__YOUR TASK__.
Gather all lines in the records below that include the word "wrong".

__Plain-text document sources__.

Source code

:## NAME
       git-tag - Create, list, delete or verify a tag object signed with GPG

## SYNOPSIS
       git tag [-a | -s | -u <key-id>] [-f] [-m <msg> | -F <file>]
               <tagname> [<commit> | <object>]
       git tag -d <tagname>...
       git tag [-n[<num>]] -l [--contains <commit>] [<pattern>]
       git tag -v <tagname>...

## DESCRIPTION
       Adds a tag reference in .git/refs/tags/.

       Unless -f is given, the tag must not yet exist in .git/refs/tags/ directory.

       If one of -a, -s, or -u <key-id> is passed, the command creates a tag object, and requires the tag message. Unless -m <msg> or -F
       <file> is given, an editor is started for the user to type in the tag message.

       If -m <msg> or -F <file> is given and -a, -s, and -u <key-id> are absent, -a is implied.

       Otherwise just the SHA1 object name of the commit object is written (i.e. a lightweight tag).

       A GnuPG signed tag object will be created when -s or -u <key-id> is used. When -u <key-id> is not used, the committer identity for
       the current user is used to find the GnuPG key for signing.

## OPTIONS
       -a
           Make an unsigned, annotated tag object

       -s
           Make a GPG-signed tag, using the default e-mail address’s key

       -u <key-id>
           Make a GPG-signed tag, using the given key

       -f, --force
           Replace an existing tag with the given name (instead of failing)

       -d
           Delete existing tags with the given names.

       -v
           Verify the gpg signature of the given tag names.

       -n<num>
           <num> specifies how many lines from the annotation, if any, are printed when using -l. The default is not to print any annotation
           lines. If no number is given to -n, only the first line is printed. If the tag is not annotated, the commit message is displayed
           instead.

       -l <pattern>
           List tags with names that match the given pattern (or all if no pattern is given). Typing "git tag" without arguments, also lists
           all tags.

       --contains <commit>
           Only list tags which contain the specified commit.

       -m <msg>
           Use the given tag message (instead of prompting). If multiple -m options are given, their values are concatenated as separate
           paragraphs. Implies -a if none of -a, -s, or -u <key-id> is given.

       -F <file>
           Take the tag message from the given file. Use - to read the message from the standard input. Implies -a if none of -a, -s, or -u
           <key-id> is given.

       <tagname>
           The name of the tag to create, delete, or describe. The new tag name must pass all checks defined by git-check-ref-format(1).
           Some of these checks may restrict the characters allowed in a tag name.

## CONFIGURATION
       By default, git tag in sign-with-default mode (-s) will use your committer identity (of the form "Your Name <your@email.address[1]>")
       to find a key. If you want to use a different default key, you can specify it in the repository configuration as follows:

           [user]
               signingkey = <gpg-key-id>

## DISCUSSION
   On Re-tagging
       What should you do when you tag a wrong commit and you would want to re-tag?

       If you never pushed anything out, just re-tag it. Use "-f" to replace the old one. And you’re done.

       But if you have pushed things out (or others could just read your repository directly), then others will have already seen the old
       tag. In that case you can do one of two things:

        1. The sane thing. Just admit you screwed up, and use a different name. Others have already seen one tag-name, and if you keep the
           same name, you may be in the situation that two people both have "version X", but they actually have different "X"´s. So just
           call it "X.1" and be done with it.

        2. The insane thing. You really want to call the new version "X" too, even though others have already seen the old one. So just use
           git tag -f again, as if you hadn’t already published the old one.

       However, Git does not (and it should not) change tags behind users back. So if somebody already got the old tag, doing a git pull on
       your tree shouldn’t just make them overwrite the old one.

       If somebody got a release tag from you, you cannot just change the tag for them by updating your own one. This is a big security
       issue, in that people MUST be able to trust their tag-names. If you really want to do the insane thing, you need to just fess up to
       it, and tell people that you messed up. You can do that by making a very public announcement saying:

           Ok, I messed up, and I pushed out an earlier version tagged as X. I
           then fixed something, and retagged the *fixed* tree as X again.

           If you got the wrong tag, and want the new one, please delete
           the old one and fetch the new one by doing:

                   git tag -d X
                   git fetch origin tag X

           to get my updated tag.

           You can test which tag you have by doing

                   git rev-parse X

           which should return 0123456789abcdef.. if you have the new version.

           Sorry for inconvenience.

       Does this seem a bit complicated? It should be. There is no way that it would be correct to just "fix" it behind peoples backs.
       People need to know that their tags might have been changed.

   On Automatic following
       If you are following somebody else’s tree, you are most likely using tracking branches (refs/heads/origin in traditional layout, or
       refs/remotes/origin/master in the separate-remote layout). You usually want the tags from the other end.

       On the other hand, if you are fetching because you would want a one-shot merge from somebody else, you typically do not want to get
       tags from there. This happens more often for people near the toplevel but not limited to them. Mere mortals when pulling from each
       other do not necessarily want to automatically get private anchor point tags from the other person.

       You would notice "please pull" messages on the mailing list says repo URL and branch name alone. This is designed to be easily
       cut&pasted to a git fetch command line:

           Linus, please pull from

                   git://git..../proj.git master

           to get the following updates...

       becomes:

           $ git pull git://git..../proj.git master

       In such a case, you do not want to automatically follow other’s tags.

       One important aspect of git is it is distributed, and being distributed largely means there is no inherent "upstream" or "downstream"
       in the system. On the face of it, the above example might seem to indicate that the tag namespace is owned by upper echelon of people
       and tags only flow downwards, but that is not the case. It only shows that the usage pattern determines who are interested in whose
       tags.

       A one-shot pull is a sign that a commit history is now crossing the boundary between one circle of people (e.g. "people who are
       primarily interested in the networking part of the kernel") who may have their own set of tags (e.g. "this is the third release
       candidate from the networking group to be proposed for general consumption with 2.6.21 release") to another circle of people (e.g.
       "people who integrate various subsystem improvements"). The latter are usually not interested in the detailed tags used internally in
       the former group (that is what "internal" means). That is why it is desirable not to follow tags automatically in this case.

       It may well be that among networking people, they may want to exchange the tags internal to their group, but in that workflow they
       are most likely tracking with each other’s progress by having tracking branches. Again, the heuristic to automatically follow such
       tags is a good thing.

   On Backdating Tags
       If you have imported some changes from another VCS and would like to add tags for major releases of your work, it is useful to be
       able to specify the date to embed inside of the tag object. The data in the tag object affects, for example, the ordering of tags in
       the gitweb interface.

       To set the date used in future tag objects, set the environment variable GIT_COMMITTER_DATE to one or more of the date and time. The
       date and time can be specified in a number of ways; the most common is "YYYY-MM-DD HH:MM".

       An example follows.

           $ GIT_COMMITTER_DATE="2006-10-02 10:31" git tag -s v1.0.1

__THE ANSWER__.
       What should you do when you tag a wrong commit and you would want to re-tag?
           If you got the wrong tag, and want the new one, please delete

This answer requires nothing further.